Activity ▸
Reproduce every record below exactly, without the pictures.

________________________

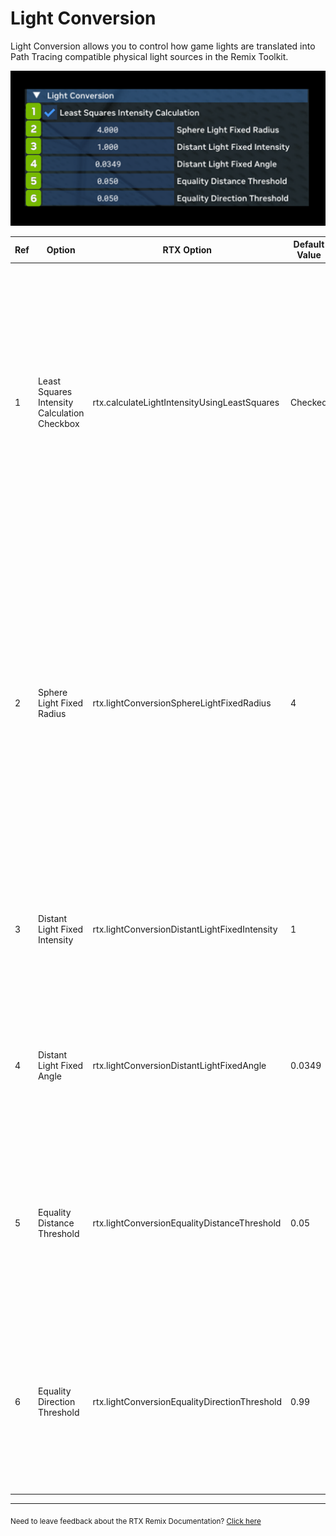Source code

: # Light Conversion

Light Conversion allows you to control how game lights are translated into Path Tracing compatible physical light
sources in the Remix Toolkit.

![LightConversion](../../data/images/rtxremix_020.PNG)

| **Ref** | **Option**                                   | **RTX Option**                                | **Default Value** | **Description**                                                                                                                                                                                                                                                                                                                                                                |
|---------|----------------------------------------------|-----------------------------------------------|-------------------|--------------------------------------------------------------------------------------------------------------------------------------------------------------------------------------------------------------------------------------------------------------------------------------------------------------------------------------------------------------------------------|
| 1       | Least Squares Intensity Calculation Checkbox | rtx.calculateLightIntensityUsingLeastSquares  | Checked           | Enable usage of least squares for approximating a light's falloff curve rather than a more basic single point approach. This will generally result in more accurate matching of the original application's custom light attenuation curves, especially with non physically based linear-style attenuation.                                                                     |
| 2       | Sphere Light Fixed Radius                    | rtx.lightConversionSphereLightFixedRadius     | 4                 | The fixed radius in world units to use for legacy lights converted to sphere lights (currently point and spot lights will convert to sphere lights). Use caution with large light radii as many legacy lights will be placed close to geometry and intersect it, causing suboptimal light sampling performance or other visual artifacts (lights clipping through walls, etc). |
| 3       | Distant Light Fixed Intensity                | rtx.lightConversionDistantLightFixedIntensity | 1                 | The fixed intensity (in W/sr) to use for legacy lights converted to distant lights (currently directional lights will convert to distant lights).                                                                                                                                                                                                                              |
| 4       | Distant Light Fixed Angle                    | rtx.lightConversionDistantLightFixedAngle     | 0.0349            | The angular size in radiance of the distant light source for legacy lights converted to distant lights. Set to ~2 degrees in radians by default.                                                                                                                                                                                                                               |
| 5       | Equality Distance Threshold                  | rtx.lightConversionEqualityDistanceThreshold  | 0.05              | The upper distance threshold between two positions is used to determine if two positional lights are the same light when uniquely identifying legacy lights for conversion.                                                                                                                                                                                                    |
| 6       | Equality Direction Threshold                 | rtx.lightConversionEqualityDirectionThreshold | 0.99              | The lower cosine angle threshold between two directions is used to determine if two directional lights are the same light when uniquely identifying legacy lights for conversion.                                                                                                                                                                                              |

***
<sub> Need to leave feedback about the RTX Remix Documentation?  [Click here](https://github.com/NVIDIAGameWorks/rtx-remix/issues/new?assignees=nvdamien&labels=documentation%2Cfeedback%2Ctriage&projects=&template=documentation_feedback.yml&title=%5BDocumentation+feedback%5D%3A+) </sub>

________________________

Response to this task ▸
Source code

: # Light Conversion

Light Conversion allows you to control how game lights are translated into Path Tracing compatible physical light
sources in the Remix Toolkit.

![LightConversion](../../data/images/rtxremix_020.PNG)

| **Ref** | **Option**                                   | **RTX Option**                                | **Default Value** | **Description**                                                                                                                                                                                                                                                                                                                                                                |
|---------|----------------------------------------------|-----------------------------------------------|-------------------|--------------------------------------------------------------------------------------------------------------------------------------------------------------------------------------------------------------------------------------------------------------------------------------------------------------------------------------------------------------------------------|
| 1       | Least Squares Intensity Calculation Checkbox | rtx.calculateLightIntensityUsingLeastSquares  | Checked           | Enable usage of least squares for approximating a light's falloff curve rather than a more basic single point approach. This will generally result in more accurate matching of the original application's custom light attenuation curves, especially with non physically based linear-style attenuation.                                                                     |
| 2       | Sphere Light Fixed Radius                    | rtx.lightConversionSphereLightFixedRadius     | 4                 | The fixed radius in world units to use for legacy lights converted to sphere lights (currently point and spot lights will convert to sphere lights). Use caution with large light radii as many legacy lights will be placed close to geometry and intersect it, causing suboptimal light sampling performance or other visual artifacts (lights clipping through walls, etc). |
| 3       | Distant Light Fixed Intensity                | rtx.lightConversionDistantLightFixedIntensity | 1                 | The fixed intensity (in W/sr) to use for legacy lights converted to distant lights (currently directional lights will convert to distant lights).                                                                                                                                                                                                                              |
| 4       | Distant Light Fixed Angle                    | rtx.lightConversionDistantLightFixedAngle     | 0.0349            | The angular size in radiance of the distant light source for legacy lights converted to distant lights. Set to ~2 degrees in radians by default.                                                                                                                                                                                                                               |
| 5       | Equality Distance Threshold                  | rtx.lightConversionEqualityDistanceThreshold  | 0.05              | The upper distance threshold between two positions is used to determine if two positional lights are the same light when uniquely identifying legacy lights for conversion.                                                                                                                                                                                                    |
| 6       | Equality Direction Threshold                 | rtx.lightConversionEqualityDirectionThreshold | 0.99              | The lower cosine angle threshold between two directions is used to determine if two directional lights are the same light when uniquely identifying legacy lights for conversion.                                                                                                                                                                                              |

***
<sub> Need to leave feedback about the RTX Remix Documentation?  [Click here](https://github.com/NVIDIAGameWorks/rtx-remix/issues/new?assignees=nvdamien&labels=documentation%2Cfeedback%2Ctriage&projects=&template=documentation_feedback.yml&title=%5BDocumentation+feedback%5D%3A+) </sub>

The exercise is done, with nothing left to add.